# Provided records
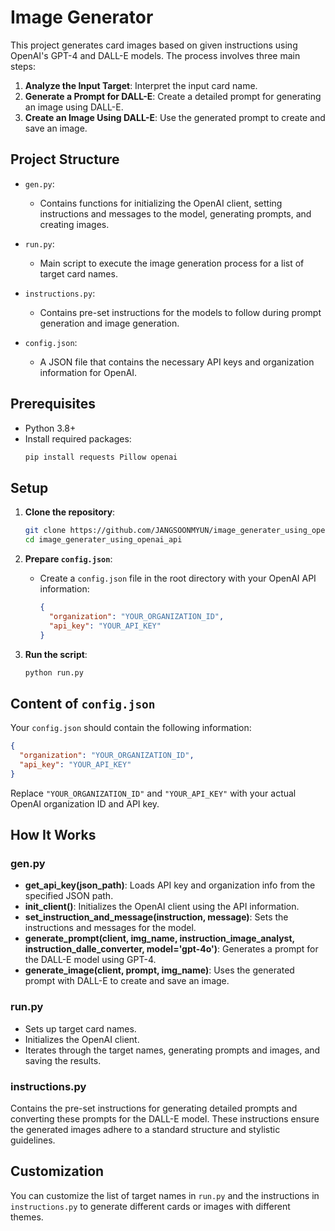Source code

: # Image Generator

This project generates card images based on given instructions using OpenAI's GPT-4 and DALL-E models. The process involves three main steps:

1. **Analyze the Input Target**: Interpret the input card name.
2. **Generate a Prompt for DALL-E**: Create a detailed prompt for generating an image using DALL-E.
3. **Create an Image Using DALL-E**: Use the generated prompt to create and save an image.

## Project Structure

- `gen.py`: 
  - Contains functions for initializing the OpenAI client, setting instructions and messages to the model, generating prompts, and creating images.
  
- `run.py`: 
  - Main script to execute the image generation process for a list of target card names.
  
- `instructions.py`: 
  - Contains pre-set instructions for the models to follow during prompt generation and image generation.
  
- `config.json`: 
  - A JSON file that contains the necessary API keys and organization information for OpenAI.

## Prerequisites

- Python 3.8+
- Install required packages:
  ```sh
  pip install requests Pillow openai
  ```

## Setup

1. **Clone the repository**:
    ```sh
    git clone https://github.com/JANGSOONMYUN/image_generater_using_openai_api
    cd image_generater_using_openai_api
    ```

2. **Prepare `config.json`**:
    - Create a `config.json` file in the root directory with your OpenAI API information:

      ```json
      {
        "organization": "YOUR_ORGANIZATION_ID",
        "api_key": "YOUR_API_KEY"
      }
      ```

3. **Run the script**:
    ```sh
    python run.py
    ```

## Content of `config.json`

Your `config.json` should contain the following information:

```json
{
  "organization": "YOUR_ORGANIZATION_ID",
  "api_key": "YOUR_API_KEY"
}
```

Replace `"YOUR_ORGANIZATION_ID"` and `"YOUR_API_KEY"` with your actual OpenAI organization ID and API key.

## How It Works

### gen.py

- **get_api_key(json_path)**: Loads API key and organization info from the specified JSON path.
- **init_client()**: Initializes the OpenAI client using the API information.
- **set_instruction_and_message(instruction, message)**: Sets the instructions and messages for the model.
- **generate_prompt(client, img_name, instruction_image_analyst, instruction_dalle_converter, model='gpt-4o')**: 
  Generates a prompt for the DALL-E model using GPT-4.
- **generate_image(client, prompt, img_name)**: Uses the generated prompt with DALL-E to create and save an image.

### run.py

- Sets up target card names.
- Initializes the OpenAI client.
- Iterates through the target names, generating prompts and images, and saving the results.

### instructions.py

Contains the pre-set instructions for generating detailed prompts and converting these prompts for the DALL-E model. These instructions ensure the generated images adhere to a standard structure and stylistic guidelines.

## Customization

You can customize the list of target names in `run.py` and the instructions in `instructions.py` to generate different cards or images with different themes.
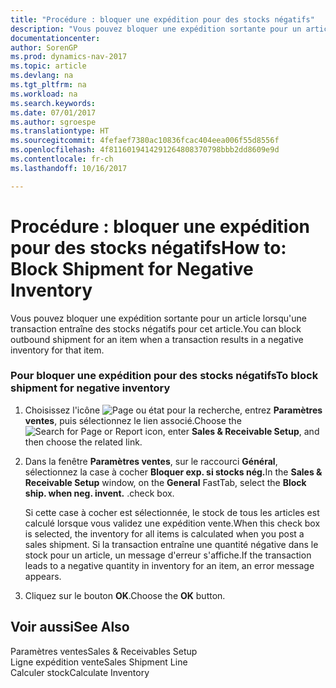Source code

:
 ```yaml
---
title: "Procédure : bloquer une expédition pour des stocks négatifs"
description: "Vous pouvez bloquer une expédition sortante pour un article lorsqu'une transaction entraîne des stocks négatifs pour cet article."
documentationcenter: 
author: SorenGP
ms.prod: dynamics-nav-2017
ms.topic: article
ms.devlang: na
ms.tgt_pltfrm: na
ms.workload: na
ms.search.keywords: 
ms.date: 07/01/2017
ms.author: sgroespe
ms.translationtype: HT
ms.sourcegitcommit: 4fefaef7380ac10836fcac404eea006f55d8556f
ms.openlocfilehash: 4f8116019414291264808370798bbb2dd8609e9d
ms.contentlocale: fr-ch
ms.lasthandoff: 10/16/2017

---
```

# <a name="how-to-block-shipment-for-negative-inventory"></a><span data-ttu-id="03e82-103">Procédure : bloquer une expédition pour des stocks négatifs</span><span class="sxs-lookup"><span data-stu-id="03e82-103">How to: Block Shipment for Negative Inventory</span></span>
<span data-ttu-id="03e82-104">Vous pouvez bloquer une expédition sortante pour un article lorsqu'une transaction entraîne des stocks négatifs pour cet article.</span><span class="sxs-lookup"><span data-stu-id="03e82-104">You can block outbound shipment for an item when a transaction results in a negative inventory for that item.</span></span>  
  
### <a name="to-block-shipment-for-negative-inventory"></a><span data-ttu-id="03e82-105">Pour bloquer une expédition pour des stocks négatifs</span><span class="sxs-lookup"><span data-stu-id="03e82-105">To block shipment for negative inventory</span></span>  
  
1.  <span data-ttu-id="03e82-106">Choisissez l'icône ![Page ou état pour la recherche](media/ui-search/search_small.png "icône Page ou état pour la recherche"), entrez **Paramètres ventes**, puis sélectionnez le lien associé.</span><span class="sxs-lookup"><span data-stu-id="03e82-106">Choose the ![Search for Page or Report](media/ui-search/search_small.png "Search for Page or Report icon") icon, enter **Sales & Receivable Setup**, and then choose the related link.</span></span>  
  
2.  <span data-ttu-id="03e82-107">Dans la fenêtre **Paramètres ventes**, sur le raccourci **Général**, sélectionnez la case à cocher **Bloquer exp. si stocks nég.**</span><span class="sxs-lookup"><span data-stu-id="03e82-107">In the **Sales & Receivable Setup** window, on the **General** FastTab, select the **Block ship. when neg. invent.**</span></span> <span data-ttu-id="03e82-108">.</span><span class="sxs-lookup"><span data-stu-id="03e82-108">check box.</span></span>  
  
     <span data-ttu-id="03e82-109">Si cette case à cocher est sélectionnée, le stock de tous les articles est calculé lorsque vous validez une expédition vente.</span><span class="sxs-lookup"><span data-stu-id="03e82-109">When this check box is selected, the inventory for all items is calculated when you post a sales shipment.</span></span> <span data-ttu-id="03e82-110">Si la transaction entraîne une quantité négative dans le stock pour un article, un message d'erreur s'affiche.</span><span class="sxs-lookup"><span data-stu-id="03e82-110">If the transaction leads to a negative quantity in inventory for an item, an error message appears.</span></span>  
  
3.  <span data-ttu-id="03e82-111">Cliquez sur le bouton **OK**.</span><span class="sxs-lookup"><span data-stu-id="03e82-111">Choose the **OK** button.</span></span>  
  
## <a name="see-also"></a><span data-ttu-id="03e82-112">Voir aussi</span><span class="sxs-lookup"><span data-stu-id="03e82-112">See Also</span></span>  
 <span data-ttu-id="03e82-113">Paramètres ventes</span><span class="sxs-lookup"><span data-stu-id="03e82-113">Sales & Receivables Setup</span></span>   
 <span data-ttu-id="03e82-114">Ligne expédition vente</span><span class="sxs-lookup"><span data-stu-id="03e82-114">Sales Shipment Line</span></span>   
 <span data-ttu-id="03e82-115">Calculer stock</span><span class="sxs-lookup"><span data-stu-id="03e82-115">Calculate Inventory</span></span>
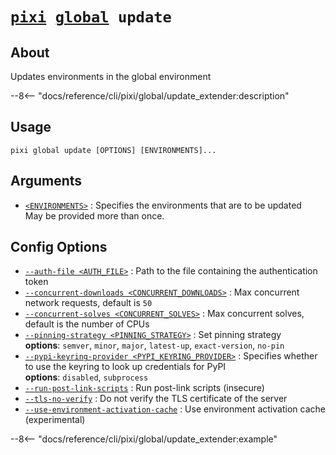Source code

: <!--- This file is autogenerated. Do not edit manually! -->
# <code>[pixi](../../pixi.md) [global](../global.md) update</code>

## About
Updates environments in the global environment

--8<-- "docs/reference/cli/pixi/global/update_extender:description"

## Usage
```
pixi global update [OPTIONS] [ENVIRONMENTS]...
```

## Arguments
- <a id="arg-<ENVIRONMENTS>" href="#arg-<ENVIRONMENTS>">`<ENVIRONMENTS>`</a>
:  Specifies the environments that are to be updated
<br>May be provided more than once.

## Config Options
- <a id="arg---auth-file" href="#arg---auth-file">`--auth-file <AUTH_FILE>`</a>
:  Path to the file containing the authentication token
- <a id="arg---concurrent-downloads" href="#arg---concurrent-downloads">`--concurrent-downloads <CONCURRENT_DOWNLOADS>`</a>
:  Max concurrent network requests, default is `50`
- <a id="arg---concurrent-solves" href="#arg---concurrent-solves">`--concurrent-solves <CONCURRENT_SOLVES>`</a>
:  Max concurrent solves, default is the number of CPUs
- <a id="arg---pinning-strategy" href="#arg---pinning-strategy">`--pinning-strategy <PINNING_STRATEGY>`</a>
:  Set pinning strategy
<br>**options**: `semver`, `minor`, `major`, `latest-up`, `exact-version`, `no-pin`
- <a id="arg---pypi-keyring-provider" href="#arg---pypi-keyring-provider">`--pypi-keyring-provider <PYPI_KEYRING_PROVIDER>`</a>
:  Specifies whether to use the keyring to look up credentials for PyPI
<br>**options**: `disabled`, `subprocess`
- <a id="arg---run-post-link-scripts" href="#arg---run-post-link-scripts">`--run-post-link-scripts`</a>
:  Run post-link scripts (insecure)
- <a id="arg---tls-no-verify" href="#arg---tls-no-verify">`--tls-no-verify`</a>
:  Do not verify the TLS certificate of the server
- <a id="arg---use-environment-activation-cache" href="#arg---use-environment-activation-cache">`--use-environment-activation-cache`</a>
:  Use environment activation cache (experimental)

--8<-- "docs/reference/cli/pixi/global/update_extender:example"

...

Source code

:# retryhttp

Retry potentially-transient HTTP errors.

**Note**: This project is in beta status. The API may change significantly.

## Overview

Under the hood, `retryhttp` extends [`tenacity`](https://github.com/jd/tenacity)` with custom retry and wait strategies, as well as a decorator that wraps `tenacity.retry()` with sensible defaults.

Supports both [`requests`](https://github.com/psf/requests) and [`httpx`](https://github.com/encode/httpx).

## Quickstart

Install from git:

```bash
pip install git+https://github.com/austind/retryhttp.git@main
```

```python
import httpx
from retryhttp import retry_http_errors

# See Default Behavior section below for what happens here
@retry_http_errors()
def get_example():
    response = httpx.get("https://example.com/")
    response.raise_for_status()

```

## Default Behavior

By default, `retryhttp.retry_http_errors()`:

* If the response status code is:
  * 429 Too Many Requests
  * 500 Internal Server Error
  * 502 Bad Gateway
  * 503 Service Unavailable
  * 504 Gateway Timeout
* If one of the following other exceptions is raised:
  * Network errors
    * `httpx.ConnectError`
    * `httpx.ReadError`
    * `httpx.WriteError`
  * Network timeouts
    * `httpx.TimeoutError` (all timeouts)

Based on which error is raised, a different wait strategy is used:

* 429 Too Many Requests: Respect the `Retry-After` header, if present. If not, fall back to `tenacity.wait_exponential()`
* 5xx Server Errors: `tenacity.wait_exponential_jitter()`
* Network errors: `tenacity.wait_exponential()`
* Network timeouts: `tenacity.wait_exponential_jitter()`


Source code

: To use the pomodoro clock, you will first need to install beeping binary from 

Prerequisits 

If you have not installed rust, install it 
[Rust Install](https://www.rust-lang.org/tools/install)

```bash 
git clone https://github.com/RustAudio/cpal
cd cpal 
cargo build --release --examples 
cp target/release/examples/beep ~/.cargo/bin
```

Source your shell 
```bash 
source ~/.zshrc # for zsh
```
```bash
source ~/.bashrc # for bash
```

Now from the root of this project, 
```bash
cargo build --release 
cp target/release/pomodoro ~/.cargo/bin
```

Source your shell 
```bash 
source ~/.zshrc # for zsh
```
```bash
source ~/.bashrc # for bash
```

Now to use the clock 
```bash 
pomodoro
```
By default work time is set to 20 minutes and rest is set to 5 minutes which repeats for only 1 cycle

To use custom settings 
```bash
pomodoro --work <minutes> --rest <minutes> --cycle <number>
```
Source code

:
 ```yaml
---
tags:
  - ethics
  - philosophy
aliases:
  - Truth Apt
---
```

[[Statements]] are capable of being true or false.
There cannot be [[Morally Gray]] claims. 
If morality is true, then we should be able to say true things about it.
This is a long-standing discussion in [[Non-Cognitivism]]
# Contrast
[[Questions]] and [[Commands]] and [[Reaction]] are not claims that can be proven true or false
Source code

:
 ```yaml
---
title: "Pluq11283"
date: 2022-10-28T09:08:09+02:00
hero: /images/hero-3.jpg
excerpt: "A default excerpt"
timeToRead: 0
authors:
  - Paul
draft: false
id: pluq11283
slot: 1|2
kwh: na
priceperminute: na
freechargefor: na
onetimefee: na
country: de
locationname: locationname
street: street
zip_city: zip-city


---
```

==

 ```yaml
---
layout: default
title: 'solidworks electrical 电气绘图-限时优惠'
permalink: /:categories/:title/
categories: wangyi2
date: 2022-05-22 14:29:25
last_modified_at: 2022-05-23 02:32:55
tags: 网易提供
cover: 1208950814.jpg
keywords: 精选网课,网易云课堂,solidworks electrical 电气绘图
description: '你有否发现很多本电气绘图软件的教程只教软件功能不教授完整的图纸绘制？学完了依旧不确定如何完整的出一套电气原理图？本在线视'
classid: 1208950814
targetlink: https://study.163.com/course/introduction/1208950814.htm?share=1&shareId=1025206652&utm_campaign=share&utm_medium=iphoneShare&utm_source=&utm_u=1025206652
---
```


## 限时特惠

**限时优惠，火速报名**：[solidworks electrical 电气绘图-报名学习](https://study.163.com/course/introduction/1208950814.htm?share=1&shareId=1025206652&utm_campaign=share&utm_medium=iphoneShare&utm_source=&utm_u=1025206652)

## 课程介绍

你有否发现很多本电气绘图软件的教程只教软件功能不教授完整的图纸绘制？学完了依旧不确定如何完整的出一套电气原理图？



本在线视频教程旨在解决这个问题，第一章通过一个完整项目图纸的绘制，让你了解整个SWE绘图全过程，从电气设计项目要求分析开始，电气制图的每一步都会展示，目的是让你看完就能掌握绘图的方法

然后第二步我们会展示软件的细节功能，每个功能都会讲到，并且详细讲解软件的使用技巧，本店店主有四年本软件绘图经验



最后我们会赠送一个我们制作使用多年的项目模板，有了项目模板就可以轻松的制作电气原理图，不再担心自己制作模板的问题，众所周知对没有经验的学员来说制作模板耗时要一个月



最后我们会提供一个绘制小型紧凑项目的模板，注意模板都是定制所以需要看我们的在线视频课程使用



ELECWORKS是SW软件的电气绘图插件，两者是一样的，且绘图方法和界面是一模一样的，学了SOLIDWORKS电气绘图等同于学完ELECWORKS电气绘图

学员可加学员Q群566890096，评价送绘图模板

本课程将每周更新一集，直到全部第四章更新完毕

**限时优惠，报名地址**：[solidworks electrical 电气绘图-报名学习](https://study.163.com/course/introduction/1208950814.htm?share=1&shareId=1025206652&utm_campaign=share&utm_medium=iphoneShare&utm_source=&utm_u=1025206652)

# Exercise goal
Give back exactly the lines of the listing above that run from the line with "- Install required" to the line with "### instructions.py", inclusive.

# Response
- Install required packages:
  ```sh
  pip install requests Pillow openai
  ```

## Setup

1. **Clone the repository**:
    ```sh
    git clone https://github.com/JANGSOONMYUN/image_generater_using_openai_api
    cd image_generater_using_openai_api
    ```

2. **Prepare `config.json`**:
    - Create a `config.json` file in the root directory with your OpenAI API information:

      ```json
      {
        "organization": "YOUR_ORGANIZATION_ID",
        "api_key": "YOUR_API_KEY"
      }
      ```

3. **Run the script**:
    ```sh
    python run.py
    ```

## Content of `config.json`

Your `config.json` should contain the following information:

```json
{
  "organization": "YOUR_ORGANIZATION_ID",
  "api_key": "YOUR_API_KEY"
}
```

Replace `"YOUR_ORGANIZATION_ID"` and `"YOUR_API_KEY"` with your actual OpenAI organization ID and API key.

## How It Works

### gen.py

- **get_api_key(json_path)**: Loads API key and organization info from the specified JSON path.
- **init_client()**: Initializes the OpenAI client using the API information.
- **set_instruction_and_message(instruction, message)**: Sets the instructions and messages for the model.
- **generate_prompt(client, img_name, instruction_image_analyst, instruction_dalle_converter, model='gpt-4o')**: 
  Generates a prompt for the DALL-E model using GPT-4.
- **generate_image(client, prompt, img_name)**: Uses the generated prompt with DALL-E to create and save an image.

### run.py

- Sets up target card names.
- Initializes the OpenAI client.
- Iterates through the target names, generating prompts and images, and saving the results.

### instructions.py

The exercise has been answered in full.